In the late 1980s, aside from the government’s official TV broadcasting company TRT and its subsequent channels, private broadcasters emerged. New media outlets, broadcasters called Star TV (which still exists as one of the leaders) and Teleon were the new windows for us to discover the world from that time on. They brought us new series that were sweeping over American audiences, R-Rated movies, blockbusters, cult ones and many productions that were watched by millions during that period.
Between the late 1960s and 1980s, many Hollywood productions were brought into our homes through TRT, as we were already familiar with series such as “Dallas,” “Charlie’s Angels,” “Little House on the Prairie” and so on.
Actually those series were more than “familiar,” to us; JR was the bad guy in our father’s office, Jill was the “glam” girl next door that our brothers fell in love with, Laura was our beloved imaginary friend that kept us company while playing house.
Series like the “Twilight Zone,” “The Love Boat,” “The White Shadow,” “Growing Pains,” “Murder She Wrote,” “Married With Children,” “Bewitched” and many more were shown and loved by the Turkish audience already thanks to TRT. Most of the productions were brought to the Turkish audience many years after the original release date, however. For instance, “Bewitched” started in 1964 and ended in 1972 but the release date in Turkey was in 1976. There were exceptions but most of the time, we were years behind.
But this changed drastically in the 1990s.
Following the birth of new private television channels, new up-to date productions, new movies and series were to come…

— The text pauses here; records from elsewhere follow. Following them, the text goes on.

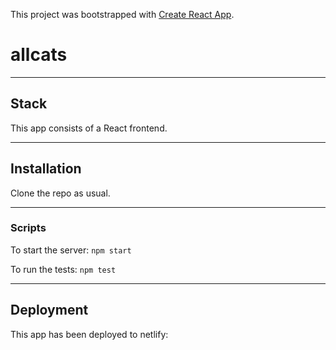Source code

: This project was bootstrapped with [Create React App](https://github.com/facebook/create-react-app).


# allcats

---

## Stack

This app consists of a React frontend.

---

## Installation

Clone the repo as usual.

---

### Scripts

To start the server: `npm start`

To run the tests: `npm test`

---


## Deployment

This app has been deployed to netlify: 


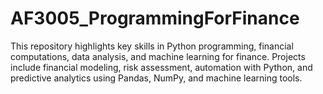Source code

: # AF3005_ProgrammingForFinance
This repository highlights key skills in Python programming, financial computations, data analysis, and machine learning for finance. Projects include financial modeling, risk assessment, automation with Python, and predictive analytics using Pandas, NumPy, and machine learning tools.
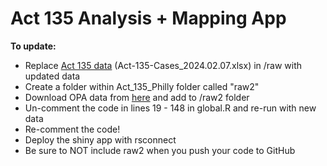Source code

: # Act 135 Analysis + Mapping App

**To update:**
- Replace [Act 135 data](https://github.com/lizard12995/Act-135/blob/main/Act_135_Philly/raw/Act-135-Cases_2024.02.07.xlsx) (Act-135-Cases_2024.02.07.xlsx) in /raw with updated data
- Create a folder within Act_135_Philly folder called "raw2"
- Download OPA data from [here](https://opendataphilly.org/datasets/philadelphia-properties-and-assessment-history/) and add to /raw2 folder
- Un-comment the code in lines 19 - 148 in global.R and re-run with new data
- Re-comment the code!
- Deploy the shiny app with rsconnect
- Be sure to NOT include raw2 when you push your code to GitHub
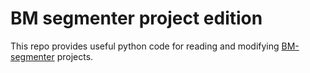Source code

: # BM segmenter project edition

This repo provides useful python code for reading and modifying [BM-segmenter](https://github.com/jokteur/BM-Segmenter) projects.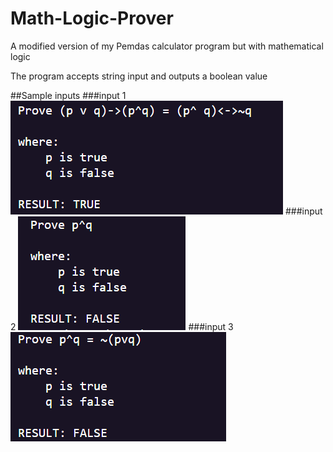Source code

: # Math-Logic-Prover
A modified version of my Pemdas calculator program but with mathematical logic

The program accepts string input and outputs a boolean value

##Sample inputs
###input 1
![Alt text](image.png)
###input 2
![Alt text](image-1.png)
###input 3
![Alt text](image-2.png)
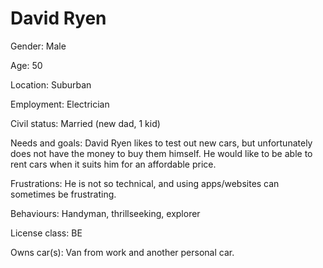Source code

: # David Ryen

Gender: Male

Age: 50

Location: Suburban

Employment: Electrician

Civil status: Married (new dad, 1 kid)

Needs and goals: David Ryen likes to test out new cars, but unfortunately does not have the money to buy them himself. He would like to be able to rent cars when it suits him for an affordable price.

Frustrations: He is not so technical, and using apps/websites can sometimes be frustrating.

Behaviours: Handyman, thrillseeking, explorer

License class: BE

Owns car(s): Van from work and another personal car.
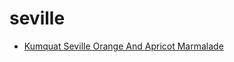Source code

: # seville

 * [Kumquat Seville Orange And Apricot Marmalade](index/k/kumquat-seville-orange-and-apricot-marmalade-10029.json)
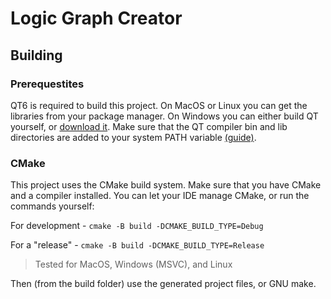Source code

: # Logic Graph Creator
 
## Building
### Prerequestites
QT6 is required to build this project. On MacOS or Linux you can get the libraries from your package manager.
On Windows you can either build QT yourself, or [download it](https://www.qt.io/download-qt-installer). Make sure that the QT compiler bin and lib directories are added to your system PATH variable [(guide)](https://youtu.be/rnogAji_I5E?si=yG-h8Z5A5h3anPI3&t=97).

### CMake
This project uses the CMake build system. Make sure that you have CMake and a compiler installed. 
You can let your IDE manage CMake, or run the commands yourself:

For development - `cmake -B build -DCMAKE_BUILD_TYPE=Debug`

For a "release" - `cmake -B build -DCMAKE_BUILD_TYPE=Release`
> Tested for MacOS, Windows (MSVC), and Linux

Then (from the build folder) use the generated project files, or GNU make.
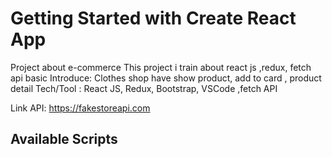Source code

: # Getting Started with Create React App

Project about e-commerce
This project i train about react js ,redux, fetch api basic
Introduce: Clothes shop have show product, add to card , product detail
Tech/Tool : React JS, Redux, Bootstrap, VSCode ,fetch API

Link API: https://fakestoreapi.com

## Available Scripts

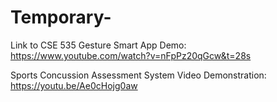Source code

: # Temporary-
Link to CSE 535 Gesture Smart App Demo: https://www.youtube.com/watch?v=nFpPz20qGcw&t=28s

Sports Concussion Assessment System Video Demonstration: https://youtu.be/Ae0cHojg0aw
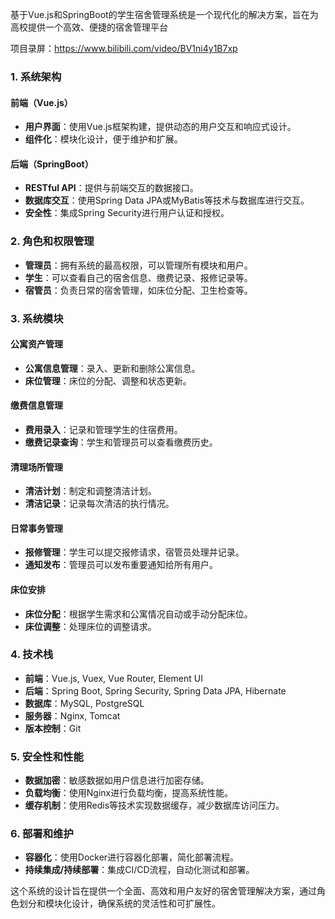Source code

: ﻿基于Vue.js和SpringBoot的学生宿舍管理系统是一个现代化的解决方案，旨在为高校提供一个高效、便捷的宿舍管理平台

项目录屏：https://www.bilibili.com/video/BV1ni4y1B7xp

### 1. 系统架构

#### 前端（Vue.js）

- **用户界面**：使用Vue.js框架构建，提供动态的用户交互和响应式设计。
- **组件化**：模块化设计，便于维护和扩展。

#### 后端（SpringBoot）

- **RESTful API**：提供与前端交互的数据接口。
- **数据库交互**：使用Spring Data JPA或MyBatis等技术与数据库进行交互。
- **安全性**：集成Spring Security进行用户认证和授权。

### 2. 角色和权限管理

- **管理员**：拥有系统的最高权限，可以管理所有模块和用户。
- **学生**：可以查看自己的宿舍信息、缴费记录、报修记录等。
- **宿管员**：负责日常的宿舍管理，如床位分配、卫生检查等。

### 3. 系统模块

#### 公寓资产管理

- **公寓信息管理**：录入、更新和删除公寓信息。
- **床位管理**：床位的分配、调整和状态更新。

#### 缴费信息管理

- **费用录入**：记录和管理学生的住宿费用。
- **缴费记录查询**：学生和管理员可以查看缴费历史。

#### 清理场所管理

- **清洁计划**：制定和调整清洁计划。
- **清洁记录**：记录每次清洁的执行情况。

#### 日常事务管理

- **报修管理**：学生可以提交报修请求，宿管员处理并记录。
- **通知发布**：管理员可以发布重要通知给所有用户。

#### 床位安排

- **床位分配**：根据学生需求和公寓情况自动或手动分配床位。
- **床位调整**：处理床位的调整请求。

### 4. 技术栈

- **前端**：Vue.js, Vuex, Vue Router, Element UI
- **后端**：Spring Boot, Spring Security, Spring Data JPA, Hibernate
- **数据库**：MySQL, PostgreSQL
- **服务器**：Nginx, Tomcat
- **版本控制**：Git

### 5. 安全性和性能

- **数据加密**：敏感数据如用户信息进行加密存储。
- **负载均衡**：使用Nginx进行负载均衡，提高系统性能。
- **缓存机制**：使用Redis等技术实现数据缓存，减少数据库访问压力。

### 6. 部署和维护

- **容器化**：使用Docker进行容器化部署，简化部署流程。
- **持续集成/持续部署**：集成CI/CD流程，自动化测试和部署。

这个系统的设计旨在提供一个全面、高效和用户友好的宿舍管理解决方案，通过角色划分和模块化设计，确保系统的灵活性和可扩展性。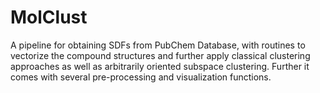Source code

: # MolClust
 A pipeline for obtaining SDFs from PubChem Database, with routines to vectorize the compound structures and further apply classical clustering approaches as well as arbitrarily oriented subspace clustering. Further it comes with several pre-processing and visualization functions.
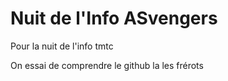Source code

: # Nuit de l'Info ASvengers

Pour la nuit de l'info tmtc

On essai de comprendre le github la les frérots 

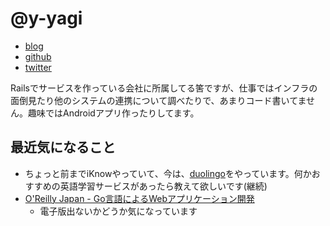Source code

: # @y-yagi

- [blog](http://y-yagi.tumblr.com/)
- [github](https://github.com/y-yagi)
- [twitter](https://twitter.com/y_yagi)

Railsでサービスを作っている会社に所属してる筈ですが、仕事ではインフラの面倒見たり他のシステムの連携について調べたりで、あまりコード書いてません。趣味ではAndroidアプリ作ったりしてます。

## 最近気になること

* ちょっと前までiKnowやっていて、今は、[duolingo](https://www.duolingo.com/)をやっています。何かおすすめの英語学習サービスがあったら教えて欲しいです(継続) 　
* [O'Reilly Japan - Go言語によるWebアプリケーション開発](https://www.oreilly.co.jp/books/9784873117522/)
  * 電子版出ないかどうか気になっています

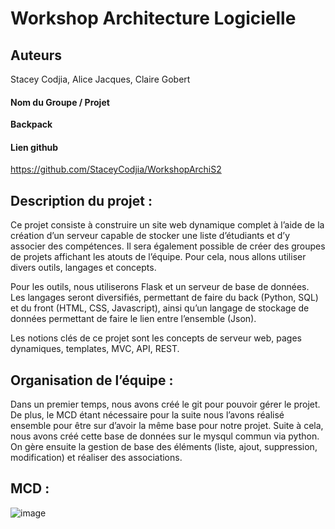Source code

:
# Workshop Architecture Logicielle 

## Auteurs
Stacey Codjia, Alice Jacques, Claire Gobert

#### Nom du Groupe / Projet 
__Backpack__

#### Lien github
https://github.com/StaceyCodjia/WorkshopArchiS2

## Description du projet : 

Ce projet consiste à construire un site web dynamique complet à l’aide de la création d’un serveur capable de stocker une liste d’étudiants et d’y associer des compétences. Il sera également possible de créer des groupes de projets affichant les atouts de l’équipe. Pour cela, nous allons utiliser divers outils, langages et concepts.

Pour les outils, nous utiliserons Flask et un serveur de base de données. Les langages seront diversifiés, permettant de faire du back (Python, SQL) et du front (HTML, CSS, Javascript), ainsi qu’un langage de stockage de données permettant de faire le lien entre l’ensemble (Json).

Les notions clés de ce projet sont les concepts de serveur web, pages dynamiques, templates, MVC, API, REST. 

## Organisation de l’équipe : 

Dans un premier temps, nous avons créé le git pour pouvoir gérer le projet.
De plus, le MCD étant nécessaire pour la suite nous l’avons réalisé ensemble pour être sur d’avoir la même base pour notre projet. Suite à cela, nous avons créé cette base de données sur le mysqul commun via python. On gère ensuite la gestion de base des éléments (liste, ajout, suppression, modification) et réaliser des associations.


## MCD : 

![image](./images/.png)




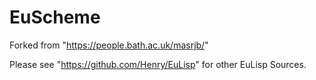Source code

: # EuScheme
Forked from "https://people.bath.ac.uk/masrjb/"

Please see "https://github.com/Henry/EuLisp" for other EuLisp Sources.
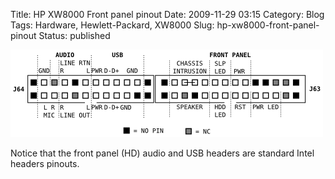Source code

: Title: HP XW8000 Front panel pinout
Date: 2009-11-29 03:15
Category: Blog
Tags: Hardware, Hewlett-Packard, XW8000
Slug: hp-xw8000-front-panel-pinout
Status: published

![xw8000 pinout](images/xw8000-pinout.png "xw8000 pinout")

Notice that the front panel (HD) audio and USB headers are standard
Intel headers pinouts.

That’s when we started to share the same childhood. We were introduced to “McGyver,” “Miami Vice,” “Baywatch”… Or some heart-warming comedies like “Charles in Charge,” “Alf,” “Full House,” “Perfect Strangers”…
As a teenager, I really enjoyed series like “Beverly Hills 90210,” “Sweet Valley High” and “Melrose Place”… And I remember I was “exposed” to soap operas like “The Bold and the Beautiful,” “Santa Barbara,” etc. after school at home… (Hi, mom!)
That could very well be considered as the “Americanism of all childhoods in the world” but to me, it was a beautiful one with many well-made universal productions that I was able to watch on TV.
I remember the first time that I watched “Nightmare on Elm Street” on Star TV back in the early 1990s. I remember the first time that I watched “E.T.”
I remember the thrill; I remember the coldness on my neck.
I remember sitting on the rug in front of the TV watching the creepy “lady” that was played by Anthony Perkins on the remake of the Psycho with my brother, shivering on a very hot day at summer at home…
I also remember watching “The Cosby Show,” (although that feeling of heart-warming nostalgia has been spoiled by “Mr. Huxtable” himself, recently) waiting for my father to come from work as my mother prepared dinner for the family…
It also feels like a lazy Saturday, watching “The Visitors” and freaking out every single time I see there is a green alien lying under the fake human skin of Diana, played by Jane Badler.
Or playing FRP while sitting around a campfire that we started in the garden of an abandoned, half-demolished cottage next to our summer house…
Everybody’s amazed to see how Netflix’s new series “Stranger Things” make us feel. It’s a perfect homage to the 1980s and 1990s series and movies, but there’s more to it: It makes us feel the way we felt in those years.
Maybe we’re not particularly hooked on the series itself. We’re hooked on the feeling. This pure, warm feeling of nostalgia…
And this shows that we are in a new era of period television, or to be precise, series making.
It’s not about fuzzy wigs, very well made furnishings or the “look” of the series alone. It’s all about recalling the audience’s feelings.
In this dark phase of the world, I would never say no to a time-traveling opportunity via a well-made television series.
Plus, this is really good television.
And it’s never done this good before.